Denoising autoencoder as regularization
- Adding input noise is a form of data augmentation and implicit regularization.
- It prevents the AE from learning the trivial identity mapping.
- Even when the bottleneck is relatively wide, denoising prevents memorization.
- The noise level is a hyperparameter controlling the regularization strength.
Sparse autoencoders (brief)
- Add a sparsity penalty on the latent activations:
\[
\mathcal{L} = \mathcal{L}_{rec} + \beta \sum_j \text{KL}(\rho \| \hat{\rho}_j)
\]
- Encourages most latent units to be inactive for any given input.

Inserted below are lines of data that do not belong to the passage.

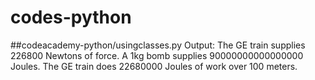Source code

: # codes-python

##codeacademy-python/usingclasses.py
Output: 
The GE train supplies 226800 Newtons of force.
A 1kg bomb supplies 90000000000000000 Joules.
The GE train does 22680000 Joules of work over 100 meters.
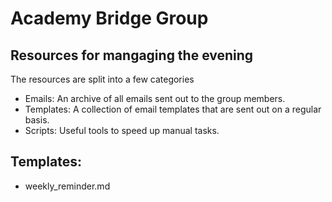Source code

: # Academy Bridge Group

## Resources for mangaging the evening

The resources are split into a few categories

- Emails: An archive of all emails sent out to the group members.
- Templates: A collection of email templates that are sent out on a regular basis.
- Scripts: Useful tools to speed up manual tasks.

## Templates:

- weekly_reminder.md
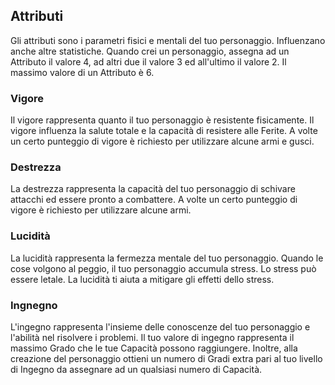 ## Attributi

Gli attributi sono i parametri fisici e mentali del tuo personaggio. Influenzano anche altre statistiche. Quando crei un personaggio, assegna ad un Attributo il valore 4, ad altri due il valore 3 ed all'ultimo il valore 2. Il massimo valore di un Attributo è 6.

### Vigore

Il vigore rappresenta quanto il tuo personaggio è resistente fisicamente. Il vigore influenza la salute totale e la capacità di resistere alle Ferite. A volte un certo punteggio di vigore è richiesto per utilizzare alcune armi e gusci. 

### Destrezza

La destrezza rappresenta la capacità del tuo personaggio di schivare attacchi ed essere pronto a combattere. A volte un certo punteggio di vigore è richiesto per utilizzare alcune armi.

### Lucidità

La lucidità rappresenta la fermezza mentale del tuo personaggio. Quando le cose volgono al peggio, il tuo personaggio accumula stress. Lo stress può essere letale. La lucidità ti aiuta a mitigare gli effetti dello stress.

### Ingnegno

L'ingegno rappresenta l'insieme delle conoscenze del tuo personaggio e l'abilità nel risolvere i problemi. Il tuo valore di ingegno rappresenta il massimo Grado che le tue Capacità possono raggiungere. Inoltre, alla creazione del personaggio ottieni un numero di Gradi extra pari al tuo livello di Ingegno da assegnare ad un qualsiasi numero di Capacità.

- Result: each input activates only a few latent features — interpretable, disentangled.
- Useful when the bottleneck is wide but we want selective feature activation.

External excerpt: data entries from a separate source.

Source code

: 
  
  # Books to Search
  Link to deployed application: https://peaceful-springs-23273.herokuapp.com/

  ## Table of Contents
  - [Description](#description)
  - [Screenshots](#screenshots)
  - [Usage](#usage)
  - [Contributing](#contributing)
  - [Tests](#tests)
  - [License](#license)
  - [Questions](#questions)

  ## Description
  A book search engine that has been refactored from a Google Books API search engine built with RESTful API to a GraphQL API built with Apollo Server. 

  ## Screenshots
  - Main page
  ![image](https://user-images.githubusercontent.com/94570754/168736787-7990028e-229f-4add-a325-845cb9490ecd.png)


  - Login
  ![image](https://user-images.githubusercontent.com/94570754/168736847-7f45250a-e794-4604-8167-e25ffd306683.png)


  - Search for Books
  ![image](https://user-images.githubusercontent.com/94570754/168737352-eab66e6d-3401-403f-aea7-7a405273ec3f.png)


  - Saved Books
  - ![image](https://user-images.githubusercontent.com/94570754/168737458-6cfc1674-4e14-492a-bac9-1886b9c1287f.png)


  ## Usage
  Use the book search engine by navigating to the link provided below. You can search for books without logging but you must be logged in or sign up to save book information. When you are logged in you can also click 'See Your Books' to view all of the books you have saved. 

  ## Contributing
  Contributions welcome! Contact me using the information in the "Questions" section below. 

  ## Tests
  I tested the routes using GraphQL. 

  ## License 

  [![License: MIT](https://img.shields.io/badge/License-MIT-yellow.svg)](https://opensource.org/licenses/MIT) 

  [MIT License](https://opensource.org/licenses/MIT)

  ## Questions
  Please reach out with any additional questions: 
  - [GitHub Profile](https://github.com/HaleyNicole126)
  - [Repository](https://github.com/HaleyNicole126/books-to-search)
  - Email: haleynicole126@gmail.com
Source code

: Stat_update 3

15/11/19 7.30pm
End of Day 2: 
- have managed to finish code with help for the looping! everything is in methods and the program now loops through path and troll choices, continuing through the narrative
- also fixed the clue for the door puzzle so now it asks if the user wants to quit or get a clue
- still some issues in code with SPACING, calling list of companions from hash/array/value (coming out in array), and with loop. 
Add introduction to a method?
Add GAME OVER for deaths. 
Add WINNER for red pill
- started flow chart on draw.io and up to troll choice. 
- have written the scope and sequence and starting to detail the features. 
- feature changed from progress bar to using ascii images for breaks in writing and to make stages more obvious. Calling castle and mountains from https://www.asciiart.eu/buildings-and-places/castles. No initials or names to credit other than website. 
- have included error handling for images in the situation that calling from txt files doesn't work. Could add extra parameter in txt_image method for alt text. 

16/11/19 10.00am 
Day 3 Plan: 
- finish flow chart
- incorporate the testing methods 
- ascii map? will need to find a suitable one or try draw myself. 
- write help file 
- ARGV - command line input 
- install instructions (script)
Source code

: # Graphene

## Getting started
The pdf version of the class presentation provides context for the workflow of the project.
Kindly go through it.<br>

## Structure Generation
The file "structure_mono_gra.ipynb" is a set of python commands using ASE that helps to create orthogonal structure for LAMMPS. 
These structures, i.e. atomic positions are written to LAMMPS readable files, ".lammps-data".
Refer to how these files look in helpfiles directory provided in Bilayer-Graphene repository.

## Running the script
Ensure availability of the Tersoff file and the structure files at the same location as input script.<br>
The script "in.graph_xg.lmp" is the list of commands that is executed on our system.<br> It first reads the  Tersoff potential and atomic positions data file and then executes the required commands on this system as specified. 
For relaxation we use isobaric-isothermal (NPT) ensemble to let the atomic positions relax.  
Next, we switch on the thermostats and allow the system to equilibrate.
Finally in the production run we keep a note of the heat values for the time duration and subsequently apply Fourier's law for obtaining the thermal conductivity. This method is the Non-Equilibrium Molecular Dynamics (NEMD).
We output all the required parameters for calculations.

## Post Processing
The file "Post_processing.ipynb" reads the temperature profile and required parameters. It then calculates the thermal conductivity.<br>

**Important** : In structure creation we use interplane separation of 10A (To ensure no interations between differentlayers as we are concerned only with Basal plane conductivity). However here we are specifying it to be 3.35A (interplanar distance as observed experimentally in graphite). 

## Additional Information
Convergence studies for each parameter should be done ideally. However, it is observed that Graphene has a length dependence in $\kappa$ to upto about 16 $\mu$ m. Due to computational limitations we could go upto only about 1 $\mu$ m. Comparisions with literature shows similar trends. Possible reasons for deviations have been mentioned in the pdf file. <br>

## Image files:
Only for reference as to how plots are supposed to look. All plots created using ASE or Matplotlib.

Checkpoint: convolutional AE design
- Problem: You have 128×128 spectral images. Design an encoder with three strided conv layers.
- Layer 1: 128×128 → 64×64 (stride=2, 32 filters).
- Layer 2: 64×64 → 32×32 (stride=2, 64 filters).
- Layer 3: 32×32 → 16×16 (stride=2, 128 filters).
- Flatten + Dense → 16-dim latent code. Compression: 16384 → 16.
Application 1: data compression
- Store the latent code \(\mathbf{z}\) instead of the full input \(\mathbf{x}\).
- Decode on demand when the original data is needed.
- Compression ratio: \(r = d_x / d_z\). Example: 2000-dim spectrum → 10-dim code = 200× compression.
- Quality measured by reconstruction RMSE or structural similarity.
Compression ratio and reconstruction quality
- Higher compression (smaller \(d_z\)): more information lost, higher reconstruction error.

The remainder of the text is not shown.